Which lines of the entries contain the string "programming"? Copy each of them.

**Data to examine**
⟨
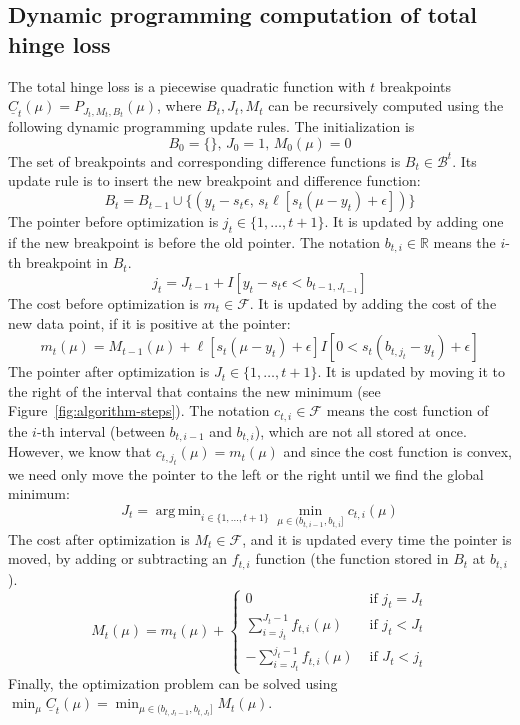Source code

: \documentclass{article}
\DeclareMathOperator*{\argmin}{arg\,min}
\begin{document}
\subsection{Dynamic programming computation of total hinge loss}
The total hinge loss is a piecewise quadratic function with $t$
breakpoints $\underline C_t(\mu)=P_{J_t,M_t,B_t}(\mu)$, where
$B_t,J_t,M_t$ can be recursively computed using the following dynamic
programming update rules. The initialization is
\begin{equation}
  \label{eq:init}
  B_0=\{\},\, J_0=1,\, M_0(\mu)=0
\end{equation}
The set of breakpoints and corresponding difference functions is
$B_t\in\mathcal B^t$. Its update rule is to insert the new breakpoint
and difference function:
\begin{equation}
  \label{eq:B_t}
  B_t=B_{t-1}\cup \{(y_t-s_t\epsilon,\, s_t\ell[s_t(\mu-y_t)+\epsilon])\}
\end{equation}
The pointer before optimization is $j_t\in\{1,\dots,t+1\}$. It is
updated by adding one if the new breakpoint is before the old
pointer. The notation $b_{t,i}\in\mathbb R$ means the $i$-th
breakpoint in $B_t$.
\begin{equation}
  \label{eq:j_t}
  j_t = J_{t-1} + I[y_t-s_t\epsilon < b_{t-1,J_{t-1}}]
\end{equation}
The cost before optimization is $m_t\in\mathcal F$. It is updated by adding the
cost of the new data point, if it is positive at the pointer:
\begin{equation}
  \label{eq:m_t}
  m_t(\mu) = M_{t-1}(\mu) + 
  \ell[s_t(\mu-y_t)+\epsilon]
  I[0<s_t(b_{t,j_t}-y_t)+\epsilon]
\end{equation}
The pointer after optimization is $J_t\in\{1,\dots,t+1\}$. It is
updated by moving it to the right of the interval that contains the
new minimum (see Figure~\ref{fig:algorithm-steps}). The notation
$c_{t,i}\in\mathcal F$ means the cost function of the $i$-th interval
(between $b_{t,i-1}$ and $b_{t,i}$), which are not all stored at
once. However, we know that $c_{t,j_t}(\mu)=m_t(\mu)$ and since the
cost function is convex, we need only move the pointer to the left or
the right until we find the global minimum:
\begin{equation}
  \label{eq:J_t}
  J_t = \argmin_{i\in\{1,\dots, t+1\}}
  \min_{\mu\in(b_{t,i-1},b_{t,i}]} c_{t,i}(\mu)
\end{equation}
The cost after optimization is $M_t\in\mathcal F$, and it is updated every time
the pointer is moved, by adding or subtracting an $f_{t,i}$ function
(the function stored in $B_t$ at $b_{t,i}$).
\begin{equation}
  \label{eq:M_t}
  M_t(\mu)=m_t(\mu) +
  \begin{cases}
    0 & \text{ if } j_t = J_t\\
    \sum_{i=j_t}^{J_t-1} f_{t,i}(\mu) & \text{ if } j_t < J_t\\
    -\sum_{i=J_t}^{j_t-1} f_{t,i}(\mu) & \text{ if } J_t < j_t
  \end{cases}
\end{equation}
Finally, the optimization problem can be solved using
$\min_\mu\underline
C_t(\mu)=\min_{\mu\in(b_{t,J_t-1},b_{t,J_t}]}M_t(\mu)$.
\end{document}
⟩
**Exercise result**
\subsection{Dynamic programming computation of total hinge loss}
programming update rules. The initialization is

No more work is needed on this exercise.